> **Directions for this task**
When you find the line with "is not completely" among the records below, reproduce it and each line after it exactly, ending with the line with "clusters on Earth.".
......
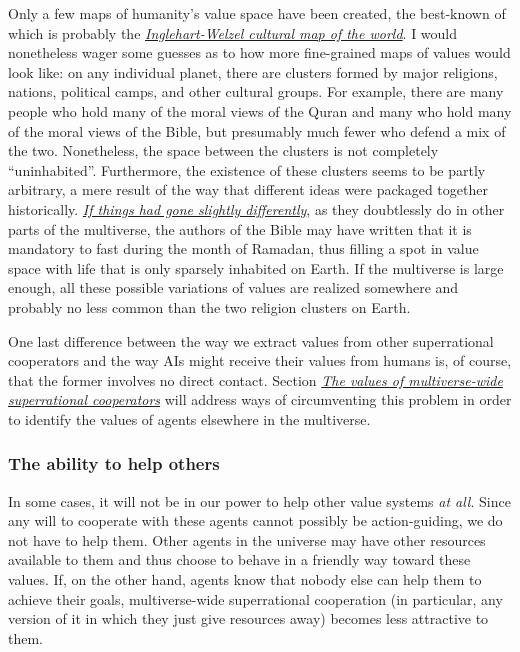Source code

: Only a few maps of humanity's value space have been created, the
best-known of which is probably the
\href{https://en.wikipedia.org/wiki/Inglehart\%E2\%80\%93Welzel_cultural_map_of_the_world}{\emph{Inglehart-Welzel
cultural map of the world}}. I would nonetheless wager some guesses as
to how more fine-grained maps of values would look like: on any
individual planet, there are clusters formed by major religions,
nations, political camps, and other cultural groups. For example, there
are many people who hold many of the moral views of the Quran and many
who hold many of the moral views of the Bible, but presumably much fewer
who defend a mix of the two. Nonetheless, the space between the clusters
is not completely ``uninhabited''. Furthermore, the existence of these
clusters seems to be partly arbitrary, a mere result of the way that
different ideas were packaged together historically.
\href{https://en.wikipedia.org/wiki/Path_dependence}{\emph{If things had
gone slightly differently}}, as they doubtlessly do in other parts of
the multiverse, the authors of the Bible may have written that it is
mandatory to fast during the month of Ramadan, thus filling a spot in
value space with life that is only sparsely inhabited on Earth. If the
multiverse is large enough, all these possible variations of values are
realized somewhere and probably no less common than the two religion
clusters on Earth.

One last difference between the way we extract values from other
superrational cooperators and the way AIs might receive their values
from humans is, of course, that the former involves no direct contact.
Section \protect\hyperlink{_sm02dccw7h9m}{\emph{The values of
multiverse-wide superrational cooperators}} will address ways of
circumventing this problem in order to identify the values of agents
elsewhere in the multiverse.

\subsubsection{The ability to help
others}\label{the-ability-to-help-others}

In some cases, it will not be in our power to help other value systems
\emph{at all}. Since any will to cooperate with these agents cannot
possibly be action-guiding, we do not have to help them. Other agents in
the universe may have other resources available to them and thus choose
to behave in a friendly way toward these values. If, on the other hand,
agents know that nobody else can help them to achieve their goals,
multiverse-wide superrational cooperation (in particular, any version of
it in which they just give resources away) becomes less attractive to
them.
......
> **Response area**
is not completely ``uninhabited''. Furthermore, the existence of these
clusters seems to be partly arbitrary, a mere result of the way that
different ideas were packaged together historically.
\href{https://en.wikipedia.org/wiki/Path_dependence}{\emph{If things had
gone slightly differently}}, as they doubtlessly do in other parts of
the multiverse, the authors of the Bible may have written that it is
mandatory to fast during the month of Ramadan, thus filling a spot in
value space with life that is only sparsely inhabited on Earth. If the
multiverse is large enough, all these possible variations of values are
realized somewhere and probably no less common than the two religion
clusters on Earth.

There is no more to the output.